John Granzow

Supervisor: Dr. John Vokey

 

 

Research Interests:

What is Pitch? The question vexes now, as it did for Pythagoras who paused in front of the blacksmith’s shop, and pondered the various sounds the hammers made as they struck the anvil. We now know that pitch, as with color perception is a psychological construct. For example we can hear pitch even when the fundamental frequency (f0) that would normally be thought to engender it, is absent from a complex tone. This illusion of pitch in complex tones is analogous to the perception of color in complex visual scenes in that neither requires the relevant frequency of sound or light to be present to be perceived. Recent research into pitch perception has made use of the missing pitch illusion to speculate how experience might effect the way we perceive pitch. Musicians, for example, seem to respond to the missing fundamental illusion more reliably than those with little musical experience. Such results have led some theorists to infer perceptual differences from musical expertise effects (Seither-Preisler 2007).
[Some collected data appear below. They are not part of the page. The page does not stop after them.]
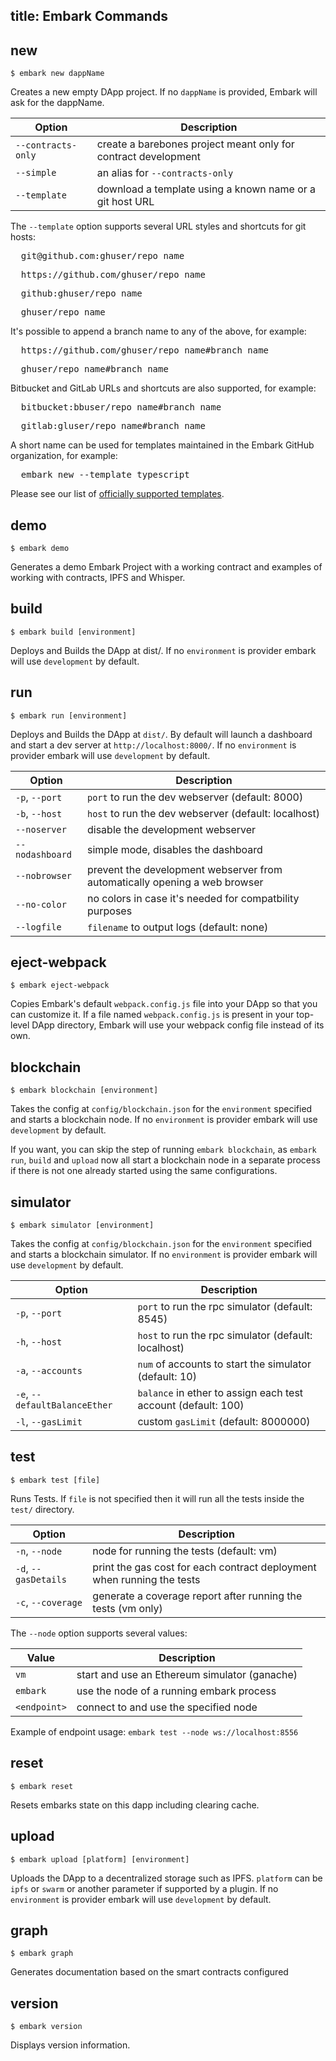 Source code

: title: Embark Commands
---

## new

<pre><code class="shell">$ embark new dappName</code></pre>

Creates a new empty DApp project. If no `dappName` is provided, Embark will ask for the dappName.

Option | Description
--- | ---
`--contracts-only` | create a barebones project meant only for contract development
`--simple` | an alias for `--contracts-only`
`--template` | download a template using a known name or a git host URL

The `--template` option supports several URL styles and shortcuts for git hosts:

<pre>  git@github.com:ghuser/repo_name</pre>
<pre>  https://github.com/ghuser/repo_name</pre>
<pre>  github:ghuser/repo_name</pre>
<pre>  ghuser/repo_name</pre>

It's possible to append a branch name to any of the above, for example:

<pre>  https://github.com/ghuser/repo_name#branch_name</pre>
<pre>  ghuser/repo_name#branch_name</pre>

Bitbucket and GitLab URLs and shortcuts are also supported, for example:

<pre>  bitbucket:bbuser/repo_name#branch_name</pre>
<pre>  gitlab:gluser/repo_name#branch_name</pre>

A short name can be used for templates maintained in the Embark GitHub organization, for example:

<pre>  embark new --template typescript</pre>

Please see our list of [officially supported templates](/templates/).

## demo

<pre><code class="shell">$ embark demo</code></pre>

Generates a demo Embark Project with a working contract and examples of working with contracts, IPFS and Whisper.

## build

<pre><code class="shell">$ embark build [environment]</code></pre>

Deploys and Builds the DApp at dist/. If no `environment` is provider embark will use `development` by default.

## run

<pre><code class="shell">$ embark run [environment]</code></pre>

Deploys and Builds the DApp at `dist/`. By default will launch a dashboard and start a dev server at `http://localhost:8000/`. If no `environment` is provider embark will use `development` by default.

Option | Description
--- | ---
`-p`, `--port` | `port` to run the dev webserver (default: 8000)
`-b`, `--host` | `host` to run the dev webserver (default: localhost)
`--noserver` | disable the development webserver
`--nodashboard` | simple mode, disables the dashboard
`--nobrowser` | prevent the development webserver from automatically opening a web browser
`--no-color` | no colors in case it's needed for compatbility purposes
`--logfile` | `filename` to output logs (default: none)

## eject-webpack

<pre><code class="shell">$ embark eject-webpack</code></pre>

Copies Embark's default `webpack.config.js` file into your DApp so that you can customize it. If a file named `webpack.config.js` is present in your top-level DApp directory, Embark will use your webpack config file instead of its own.

## blockchain

<pre><code class="shell">$ embark blockchain [environment]</code></pre>

Takes the config at `config/blockchain.json` for the `environment` specified and starts a blockchain node. If no `environment` is provider embark will use `development` by default.

If you want, you can skip the step of running `embark blockchain`, as `embark run`, `build` and `upload` now all start a blockchain node in a separate process if there is not one already started using the same configurations.

## simulator

<pre><code class="shell">$ embark simulator [environment]</code></pre>

Takes the config at `config/blockchain.json` for the `environment` specified and starts a blockchain simulator. If no `environment` is provider embark will use `development` by default.

Option | Description
--- | ---
`-p`, `--port` | `port` to run the rpc simulator (default: 8545)
`-h`, `--host` | `host` to run the rpc simulator (default: localhost)
`-a`, `--accounts` | `num` of accounts to start the simulator (default: 10)
`-e`, `--defaultBalanceEther` | `balance` in ether to assign each test account (default: 100)
`-l`, `--gasLimit` | custom `gasLimit` (default: 8000000)

## test

<pre><code class="shell">$ embark test [file]</code></pre>

Runs Tests. If `file` is not specified then it will run all the tests inside the `test/` directory.

Option | Description
--- | ---
`-n`, `--node` | node for running the tests (default: vm)
`-d`, `--gasDetails` | print the gas cost for each contract deployment when running the tests
`-c`, `--coverage` | generate a coverage report after running the tests (vm only)

The `--node` option supports several values:

Value | Description
--- | ---
`vm` | start and use an Ethereum simulator (ganache)
`embark` | use the node of a running embark process
`<endpoint>` | connect to and use the specified node

Example of endpoint usage: `embark test --node ws://localhost:8556`

## reset

<pre><code class="shell">$ embark reset</code></pre>

Resets embarks state on this dapp including clearing cache.

## upload

<pre><code class="shell">$ embark upload [platform] [environment]</code></pre>

Uploads the DApp to a decentralized storage such as IPFS. `platform` can be `ipfs` or `swarm` or another parameter if supported by a plugin. If no `environment` is provider embark will use `development` by default.

## graph

<pre><code class="shell">$ embark graph</code></pre>

Generates documentation based on the smart contracts configured

## version

<pre><code class="shell">$ embark version</code></pre>

Displays version information.
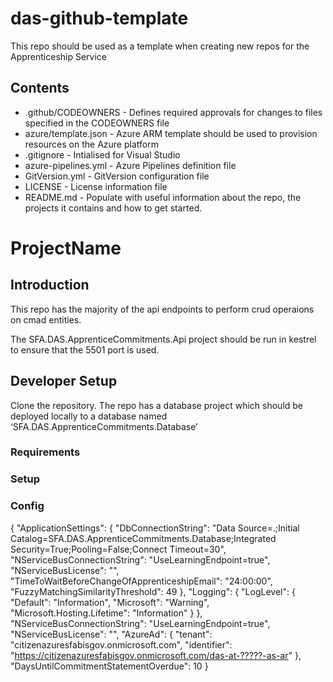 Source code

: # das-github-template

This repo should be used as a template when creating new repos for the Apprenticeship Service

## Contents

* .github/CODEOWNERS - Defines required approvals for changes to files specified in the CODEOWNERS file
* azure/template.json - Azure ARM template should be used to provision resources on the Azure platform
* .gitignore - Intialised for Visual Studio
* azure-pipelines.yml - Azure Pipelines definition file
* GitVersion.yml - GitVersion configuration file
* LICENSE - License information file
* README.md - Populate with useful information about the repo, the projects it contains and how to get started.
# ProjectName

## Introduction

This repo has the majority of the api endpoints to perform crud operaions on cmad entities.  

The SFA.DAS.ApprenticeCommitments.Api project should be run in kestrel to ensure that the 5501 port is used.

## Developer Setup

Clone the repository.
The repo has a database project which should be deployed locally to a database named ‘SFA.DAS.ApprenticeCommitments.Database’

### Requirements

### Setup

### Config
{
  "ApplicationSettings": {
    "DbConnectionString": "Data Source=.;Initial Catalog=SFA.DAS.ApprenticeCommitments.Database;Integrated Security=True;Pooling=False;Connect Timeout=30",
    "NServiceBusConnectionString": "UseLearningEndpoint=true",
    "NServiceBusLicense": "",
    "TimeToWaitBeforeChangeOfApprenticeshipEmail": "24:00:00",
    "FuzzyMatchingSimilarityThreshold": 49
  },
  "Logging": {
    "LogLevel": {
      "Default": "Information",
      "Microsoft": "Warning",
      "Microsoft.Hosting.Lifetime": "Information"
    }
  },
  "NServiceBusConnectionString": "UseLearningEndpoint=true",
  "NServiceBusLicense": "",
  "AzureAd": {
    "tenant": "citizenazuresfabisgov.onmicrosoft.com",
    "identifier": "https://citizenazuresfabisgov.onmicrosoft.com/das-at-?????-as-ar"
  },
  "DaysUntilCommitmentStatementOverdue": 10
}
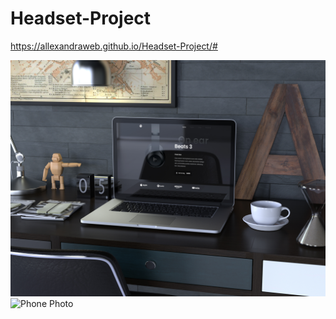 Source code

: # Headset-Project 

https://allexandraweb.github.io/Headset-Project/#

![Laptop Photo](<Github Image.jpg>)
![Phone Photo](<Github Image 4.jpg>)
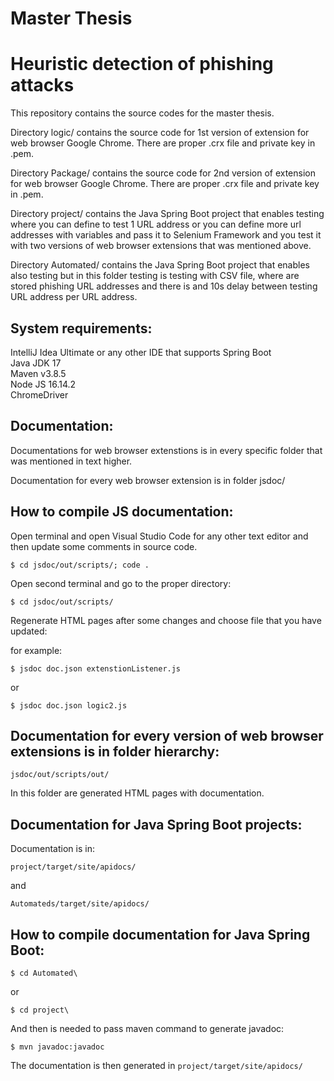 # Master Thesis 

# Heuristic detection of phishing attacks

This repository contains the source codes for the master thesis. 

Directory logic/ contains the source code for 1st
version of extension for web browser Google Chrome.
There are proper .crx file and private key in .pem.

Directory Package/ contains the source code for 2nd
version of extension for web browser Google Chrome. 
There are proper .crx file and private key in .pem.

Directory project/ contains the Java Spring Boot project
that enables testing where you can define to test 1 URL address 
or you can define more url addresses with variables and pass it to
Selenium Framework and you test it with two versions of web browser extensions
that was mentioned above.

Directory Automated/ contains the Java Spring Boot project 
that enables also testing but in this folder testing is testing with CSV file, 
where are stored phishing URL addresses and there is and 10s delay between 
testing URL address per URL address. 

## System requirements:
IntelliJ Idea Ultimate or any other IDE that supports Spring Boot \
Java JDK 17 \
Maven v3.8.5 \
Node JS 16.14.2 \
ChromeDriver

## Documentation:
Documentations for web browser extenstions is in every specific 
folder that was mentioned in text higher. 

Documentation for every web browser extension is in folder jsdoc/

## How to compile JS documentation: 


Open terminal and open Visual Studio Code for any
other text editor and then update some comments in source code.

`$ cd jsdoc/out/scripts/; code .`

Open second terminal and go to the proper directory:

`$ cd jsdoc/out/scripts/`

Regenerate HTML pages after some changes and choose file that
you have updated: 

for example: 

`$ jsdoc doc.json extenstionListener.js`

or

`$ jsdoc doc.json logic2.js`

## Documentation for every version of web browser extensions is in folder hierarchy: 

`jsdoc/out/scripts/out/`

In this folder are generated HTML pages with documentation. 

## Documentation for Java Spring Boot projects:

Documentation is in:

`project/target/site/apidocs/`

and

`Automateds/target/site/apidocs/`

## How to compile documentation for Java Spring Boot:

`$ cd Automated\`

or

`$ cd project\`

And then is needed to pass maven command to generate javadoc: 

`$ mvn javadoc:javadoc`

The documentation is then generated in `project/target/site/apidocs/`
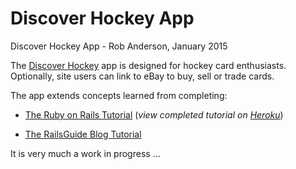 # Discover Hockey App 

Discover Hockey App - Rob Anderson, January 2015

The [Discover Hockey](https://discover-hockey.herokuapp.com/) app is designed for hockey card enthusiasts.
Optionally, site users can link to eBay to buy, sell or trade cards.

The app extends concepts learned from completing:

- [The Ruby on Rails Tutorial](https://www.railstutorial.org/book) (*view completed tutorial on* [*Heroku*](https://gentle-gorge-9313.herokuapp.com))

- [The RailsGuide Blog Tutorial](http://guides.rubyonrails.org)

It is very much a work in progress ...
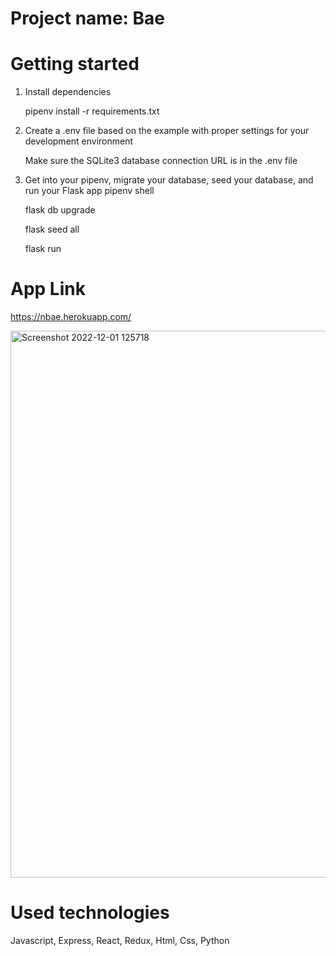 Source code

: # Project name: Bae

# Getting started

1. Install dependencies

   pipenv install -r requirements.txt
   
2. Create a .env file based on the example with proper settings for your development environment

   Make sure the SQLite3 database connection URL is in the .env file
   
3. Get into your pipenv, migrate your database, seed your database, and run your Flask app
   pipenv shell
   
   flask db upgrade
   
   flask seed all
   
   flask run

 
# App Link 
https://nbae.herokuapp.com/

<img width="875" alt="Screenshot 2022-12-01 125718" src="https://user-images.githubusercontent.com/88744340/205136965-87e6abdf-c028-4eb0-a75b-46387b698256.png">


# Used technologies
 Javascript, Express, React, Redux, Html, Css, Python
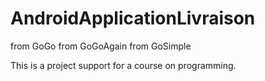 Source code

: AndroidApplicationLivraison
===========================

from GoGo
from GoGoAgain
from GoSimple

This is a project support for a course on programming.
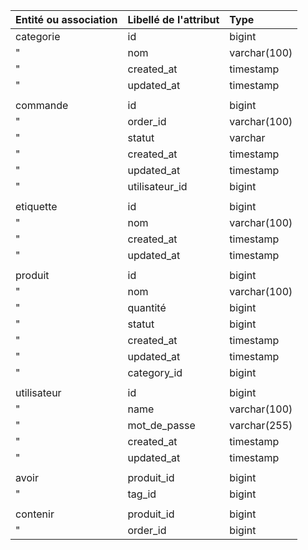 | Entité ou association | Libellé de l'attribut | Type         |
|:----------------------|:----------------------|:-------------|
| categorie             | id                    | bigint       |
| "                     | nom                   | varchar(100) |
| "                     | created_at            | timestamp    |
| "                     | updated_at            | timestamp    |
|                       |                       |              |
| commande              | id                    | bigint       |
| "                     | order_id              | varchar(100) |
| "                     | statut                | varchar      |
| "                     | created_at            | timestamp    |
| "                     | updated_at            | timestamp    |
| "                     | utilisateur_id        | bigint       |
|                       |                       |              |
| etiquette             | id                    | bigint       |
| "                     | nom                   | varchar(100) |
| "                     | created_at            | timestamp    |
| "                     | updated_at            | timestamp    |
|                       |                       |              |
| produit               | id                    | bigint       |
| "                     | nom                   | varchar(100) |
| "                     | quantité              | bigint       |
| "                     | statut                | bigint       |
| "                     | created_at            | timestamp    |
| "                     | updated_at            | timestamp    |
| "                     | category_id           | bigint       |
|                       |                       |              |
| utilisateur           | id                    | bigint       |
| "                     | name                  | varchar(100) |
| "                     | mot_de_passe          | varchar(255) |
| "                     | created_at            | timestamp    |
| "                     | updated_at            | timestamp    |
|                       |                       |              |
| avoir                 | produit_id            | bigint       |
| "                     | tag_id                | bigint       |
|                       |                       |              |
| contenir              | produit_id            | bigint       |
| "                     | order_id              | bigint       | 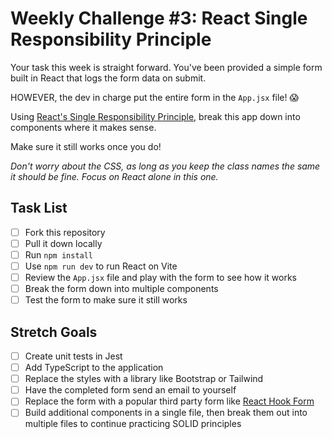 # Weekly Challenge #3: React Single Responsibility Principle

Your task this week is straight forward. You've been provided a simple form built in React that logs the form data on submit.

HOWEVER, the dev in charge put the entire form in the `App.jsx` file! 😱

Using [React's Single Responsibility Principle](https://react.dev/learn/thinking-in-react), break this app down into components where it makes sense.

Make sure it still works once you do!

_Don't worry about the CSS, as long as you keep the class names the same it should be fine. Focus on React alone in this one._

## Task List

-   [ ] Fork this repository
-   [ ] Pull it down locally
-   [ ] Run `npm install`
-   [ ] Use `npm run dev` to run React on Vite
-   [ ] Review the `App.jsx` file and play with the form to see how it works
-   [ ] Break the form down into multiple components
-   [ ] Test the form to make sure it still works

## Stretch Goals

-   [ ] Create unit tests in Jest
-   [ ] Add TypeScript to the application
-   [ ] Replace the styles with a library like Bootstrap or Tailwind
-   [ ] Have the completed form send an email to yourself
-   [ ] Replace the form with a popular third party form like [React Hook Form](https://github.com/react-hook-form/react-hook-form)
-   [ ] Build additional components in a single file, then break them out into multiple files to continue practicing SOLID principles
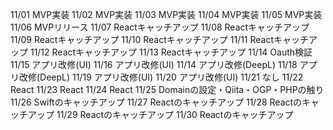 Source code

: 11/01
MVP実装
11/02
MVP実装
11/03
MVP実装
11/04
MVP実装
11/05
MVP実装
11/06
MVPリリース
11/07
Reactキャッチアップ
11/08
Reactキャッチアップ
11/09
Reactキャッチアップ
11/10
Reactキャッチアップ
11/11
Reactキャッチアップ
11/12
Reactキャッチアップ
11/13
Reactキャッチアップ
11/14
Oauth検証
11/15
アプリ改修(UI)
11/16
アプリ改修(UI)
11/14
アプリ改修(DeepL)
11/18
アプリ改修(DeepL)
11/19
アプリ改修(UI)
11/20
アプリ改修(UI)
11/21
なし
11/22
React
11/23
React
11/24
React
11/25
Domainの設定・Qiita・OGP・PHPの触り
11/26
Swiftのキャッチアップ
11/27
Reactのキャッチアップ
11/28
Reactのキャッチアップ
11/29
Reactのキャッチアップ
11/30
Reactのキャッチアップ
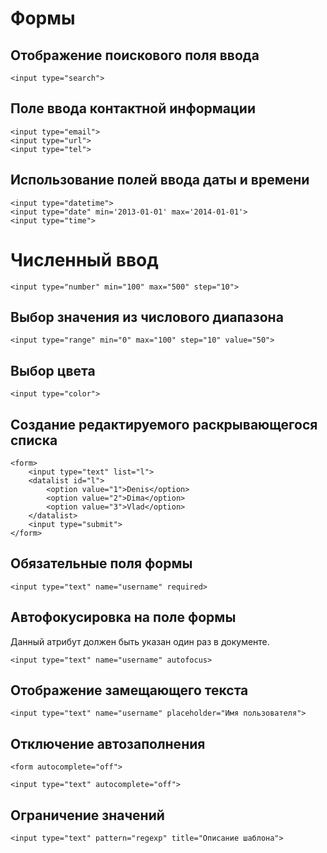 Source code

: # Формы

## Отображение поискового поля ввода

    <input type="search">

## Поле ввода контактной информации

    <input type="email">
    <input type="url">
    <input type="tel">

## Использование полей ввода даты и времени

    <input type="datetime">
    <input type="date" min='2013-01-01' max='2014-01-01'>
    <input type="time">

# Численный ввод

    <input type="number" min="100" max="500" step="10">

## Выбор значения из числового диапазона

    <input type="range" min="0" max="100" step="10" value="50">

## Выбор цвета

    <input type="color">

## Создание редактируемого раскрывающегося списка

    <form>
        <input type="text" list="l">
        <datalist id="l">
            <option value="1">Denis</option>
            <option value="2">Dima</option>
            <option value="3">Vlad</option>
        </datalist>
        <input type="submit">
    </form>

## Обязательные поля формы

    <input type="text" name="username" required>

## Автофокусировка на поле формы

Данный атрибут должен быть указан один раз в документе.

    <input type="text" name="username" autofocus>

## Отображение замещающего текста

    <input type="text" name="username" placeholder="Имя пользователя">

## Отключение автозаполнения

    <form autocomplete="off">

    <input type="text" autocomplete="off">

## Ограничение значений

    <input type="text" pattern="regexp" title="Описание шаблона"> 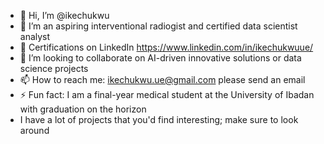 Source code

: - 👋 Hi, I’m @ikechukwu
- 👀 I’m an aspiring interventional radiogist and certified data scientist analyst
- 🌱 Certifications on LinkedIn https://www.linkedin.com/in/ikechukwuue/
- 💞️ I’m looking to collaborate on AI-driven innovative solutions or data science projects
- 📫 How to reach me: ikechukwu.ue@gmail.com please send an email
- ⚡ Fun fact: I am a final-year medical student at the University of Ibadan with graduation on the horizon
- I have a lot of projects that you'd find interesting; make sure to look around

<!---
ikechukwuUE/ikechukwuUE is a ✨ special ✨ repository because its `README.md` (this file) appears on your GitHub profile.
You can click the Preview link to take a look at your changes.
--->
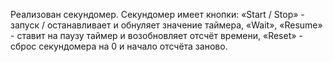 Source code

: Реализован секундомер. Секундомер имеет кнопки: «Start / Stop» - запуск / останавливает и обнуляет значение таймера, «Wait», «Resume» - ставит на паузу таймер и возобновляет отсчёт времени, «Reset» - сброс секундомера на 0 и начало отсчёта заново.
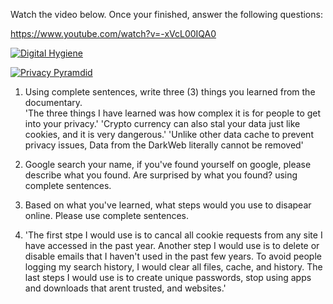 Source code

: Watch the video below. Once your finished, answer the following questions:

https://www.youtube.com/watch?v=-xVcL00IQA0

[![Digital Hygiene](https://www.cira.ca/uploads/2020/01/young-female-character-cleaning-up-the-desktop-folders-digital-vector-id1132086617.jpg)](https://www.youtube.com/watch?v=-xVcL00IQA0)


[![Privacy Pyramdid](https://i.ytimg.com/vi/O96QXj2X3VA/sddefault.jpg)](https://www.youtube.com/watchv=O96QXj2X3VA)


1. Using complete sentences, write three (3) things you learned from the documentary.  
'The three things I have learned was how complex it is for people to get into your privacy.'
'Crypto currency can also stal your data just like cookies, and it is very dangerous.'
'Unlike other data cache to prevent privacy issues, Data from the DarkWeb literally cannot be removed'

2. Google search your name, if you've found yourself on google, please describe what you found. Are surprised by what you found?  using complete sentences.

3. Based on what you've learned, what steps would you use to disapear online. Please use complete sentences.
1. 'The first stpe I would use is to cancal all cookie requests from any site I have accessed in the past year. Another step I would use is to delete or disable emails that I haven't used in the past few years. To avoid people logging my search history, I would clear all files, cache, and history.
The last steps I would use is to create unique passwords, stop using apps and downloads that arent trusted, and websites.'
The expertise effect is surprising for several reasons: Hearing the pitch when when the fundamental frequency is absent is something we all do with language. The telephone is one context where everyone perceives pitch even though the technology does not provide the fundamental frequency. Second, the missing fundamental has been recovered from the auditory system as early as the inferior colliculus and it seems unlikely that musical experience could modify such early processing structures. In the wake of these and other findings, my research explores other possibilities for the effects of musical expertise and pitch perception.

My research also extends to prosody or the music of language. Recent studies comparing French and English revealed a correlation between prosody type and rhythmic variation in instrumental music associated with each language. This correlation is strongest in historic times of nationalism when composers would be less inclined to imitate music that corresponds to other languages (Aniruddh & Joseph, 2003). We are looking into such things as how production of second language prosody might be enhanced by exposure to rhythmic meters in music that positively correlate with the prosodic shape of the target language. This research might have important implications on music as a vehicle to second language learning.

References:

Aniruddh, P., & Joseph, D. R. (2003). An empirical comparison of rhythm in language and music. Cognition, B35-B45.

Seither-Preisler, A., Johnson, L., Krumbholz, K., Nobbe, A., Patterson, R., Seither, S., et al. (2007). Tone sequences with conflicting fundamental pitch and timbre changes are heard differently by musicians and nonmusicians. Journal of Experimental Psychology: Human Perception and Performance, 33 (3), 743-751.